**Task to complete**
From the first entry to the last, restate everything word for word and exclude pictures.

**Data**
☆ ☆ ☆ ☆ ☆

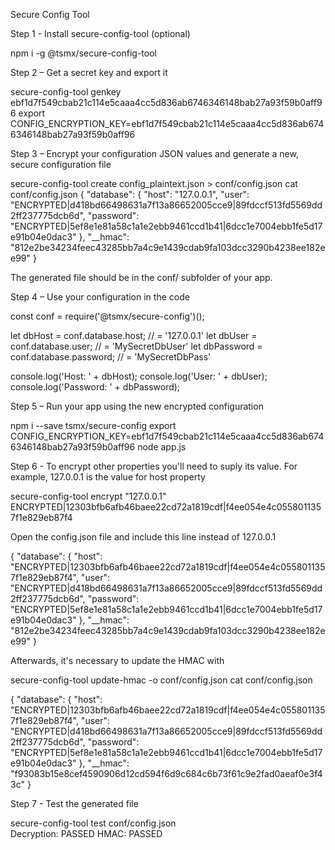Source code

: Secure Config Tool

Step 1 - Install secure-config-tool (optional)

npm i -g @tsmx/secure-config-tool

Step 2 – Get a secret key and export it

secure-config-tool genkey
ebf1d7f549cbab21c114e5caaa4cc5d836ab6746346148bab27a93f59b0aff96
export CONFIG_ENCRYPTION_KEY=ebf1d7f549cbab21c114e5caaa4cc5d836ab6746346148bab27a93f59b0aff96

Step 3 – Encrypt your configuration JSON values and generate a new, secure configuration file

secure-config-tool create config_plaintext.json > conf/config.json
cat conf/config.json
{
  "database": {
    "host": "127.0.0.1",
    "user": "ENCRYPTED|d418bd66498631a7f13a86652005cce9|89fdccf513fd5569dd2ff237775dcb6d",
    "password": "ENCRYPTED|5ef8e1e81a58c1a1e2ebb9461ccd1b41|6dcc1e7004ebb1fe5d17e91b04e0dac3"
  },
  "__hmac": "812e2be34234feec43285bb7a4c9e1439cdab9fa103dcc3290b4238ee182ee99"
}

The generated file should be in the conf/ subfolder of your app.

Step 4 – Use your configuration in the code

const conf = require('@tsmx/secure-config')();

let dbHost = conf.database.host; // = '127.0.0.1'
let dbUser = conf.database.user; // = 'MySecretDbUser'
let dbPassword = conf.database.password; // = 'MySecretDbPass'

console.log('Host: ' + dbHost);
console.log('User: ' + dbUser);
console.log('Password: ' + dbPassword);

Step 5 – Run your app using the new encrypted configuration

npm i --save tsmx/secure-config
export CONFIG_ENCRYPTION_KEY=ebf1d7f549cbab21c114e5caaa4cc5d836ab6746346148bab27a93f59b0aff96
node app.js

Step 6 - To encrypt other properties you'll need to suply its value. For example, 127.0.0.1 is the value for host property

secure-config-tool encrypt "127.0.0.1"                                 
ENCRYPTED|12303bfb6afb46baee22cd72a1819cdf|f4ee054e4c0558011357f1e829eb87f4

Open the config.json file and include this line instead of 127.0.0.1

{
  "database": {
    "host": "ENCRYPTED|12303bfb6afb46baee22cd72a1819cdf|f4ee054e4c0558011357f1e829eb87f4",
    "user": "ENCRYPTED|d418bd66498631a7f13a86652005cce9|89fdccf513fd5569dd2ff237775dcb6d",
    "password": "ENCRYPTED|5ef8e1e81a58c1a1e2ebb9461ccd1b41|6dcc1e7004ebb1fe5d17e91b04e0dac3"
  },
  "__hmac": "812e2be34234feec43285bb7a4c9e1439cdab9fa103dcc3290b4238ee182ee99"
}

Afterwards, it's necessary to update the HMAC with

secure-config-tool update-hmac -o conf/config.json
cat conf/config.json

{
  "database": {
    "host": "ENCRYPTED|12303bfb6afb46baee22cd72a1819cdf|f4ee054e4c0558011357f1e829eb87f4",
    "user": "ENCRYPTED|d418bd66498631a7f13a86652005cce9|89fdccf513fd5569dd2ff237775dcb6d",
    "password": "ENCRYPTED|5ef8e1e81a58c1a1e2ebb9461ccd1b41|6dcc1e7004ebb1fe5d17e91b04e0dac3"
  },
  "__hmac": "f93083b15e8cef4590906d12cd594f6d9c684c6b73f61c9e2fad0aeaf0e3f43c"
}


Step 7 - Test the generated file

secure-config-tool test conf/config.json          
Decryption: PASSED
HMAC:       PASSED
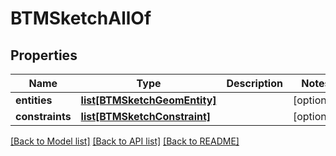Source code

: # BTMSketchAllOf

## Properties
Name | Type | Description | Notes
------------ | ------------- | ------------- | -------------
**entities** | [**list[BTMSketchGeomEntity]**](BTMSketchGeomEntity.md) |  | [optional] 
**constraints** | [**list[BTMSketchConstraint]**](BTMSketchConstraint.md) |  | [optional] 

[[Back to Model list]](../README.md#documentation-for-models) [[Back to API list]](../README.md#documentation-for-api-endpoints) [[Back to README]](../README.md)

☆ ☆ ☆ ☆ ☆

**Result of this task**
Source code

: Secure Config Tool

Step 1 - Install secure-config-tool (optional)

npm i -g @tsmx/secure-config-tool

Step 2 – Get a secret key and export it

secure-config-tool genkey
ebf1d7f549cbab21c114e5caaa4cc5d836ab6746346148bab27a93f59b0aff96
export CONFIG_ENCRYPTION_KEY=ebf1d7f549cbab21c114e5caaa4cc5d836ab6746346148bab27a93f59b0aff96

Step 3 – Encrypt your configuration JSON values and generate a new, secure configuration file

secure-config-tool create config_plaintext.json > conf/config.json
cat conf/config.json
{
  "database": {
    "host": "127.0.0.1",
    "user": "ENCRYPTED|d418bd66498631a7f13a86652005cce9|89fdccf513fd5569dd2ff237775dcb6d",
    "password": "ENCRYPTED|5ef8e1e81a58c1a1e2ebb9461ccd1b41|6dcc1e7004ebb1fe5d17e91b04e0dac3"
  },
  "__hmac": "812e2be34234feec43285bb7a4c9e1439cdab9fa103dcc3290b4238ee182ee99"
}

The generated file should be in the conf/ subfolder of your app.

Step 4 – Use your configuration in the code

const conf = require('@tsmx/secure-config')();

let dbHost = conf.database.host; // = '127.0.0.1'
let dbUser = conf.database.user; // = 'MySecretDbUser'
let dbPassword = conf.database.password; // = 'MySecretDbPass'

console.log('Host: ' + dbHost);
console.log('User: ' + dbUser);
console.log('Password: ' + dbPassword);

Step 5 – Run your app using the new encrypted configuration

npm i --save tsmx/secure-config
export CONFIG_ENCRYPTION_KEY=ebf1d7f549cbab21c114e5caaa4cc5d836ab6746346148bab27a93f59b0aff96
node app.js

Step 6 - To encrypt other properties you'll need to suply its value. For example, 127.0.0.1 is the value for host property

secure-config-tool encrypt "127.0.0.1"                                 
ENCRYPTED|12303bfb6afb46baee22cd72a1819cdf|f4ee054e4c0558011357f1e829eb87f4

Open the config.json file and include this line instead of 127.0.0.1

{
  "database": {
    "host": "ENCRYPTED|12303bfb6afb46baee22cd72a1819cdf|f4ee054e4c0558011357f1e829eb87f4",
    "user": "ENCRYPTED|d418bd66498631a7f13a86652005cce9|89fdccf513fd5569dd2ff237775dcb6d",
    "password": "ENCRYPTED|5ef8e1e81a58c1a1e2ebb9461ccd1b41|6dcc1e7004ebb1fe5d17e91b04e0dac3"
  },
  "__hmac": "812e2be34234feec43285bb7a4c9e1439cdab9fa103dcc3290b4238ee182ee99"
}

Afterwards, it's necessary to update the HMAC with

secure-config-tool update-hmac -o conf/config.json
cat conf/config.json

{
  "database": {
    "host": "ENCRYPTED|12303bfb6afb46baee22cd72a1819cdf|f4ee054e4c0558011357f1e829eb87f4",
    "user": "ENCRYPTED|d418bd66498631a7f13a86652005cce9|89fdccf513fd5569dd2ff237775dcb6d",
    "password": "ENCRYPTED|5ef8e1e81a58c1a1e2ebb9461ccd1b41|6dcc1e7004ebb1fe5d17e91b04e0dac3"
  },
  "__hmac": "f93083b15e8cef4590906d12cd594f6d9c684c6b73f61c9e2fad0aeaf0e3f43c"
}


Step 7 - Test the generated file

secure-config-tool test conf/config.json          
Decryption: PASSED
HMAC:       PASSED
Source code

: # BTMSketchAllOf

## Properties
Name | Type | Description | Notes
------------ | ------------- | ------------- | -------------
**entities** | [**list[BTMSketchGeomEntity]**](BTMSketchGeomEntity.md) |  | [optional] 
**constraints** | [**list[BTMSketchConstraint]**](BTMSketchConstraint.md) |  | [optional] 

[[Back to Model list]](../README.md#documentation-for-models) [[Back to API list]](../README.md#documentation-for-api-endpoints) [[Back to README]](../README.md)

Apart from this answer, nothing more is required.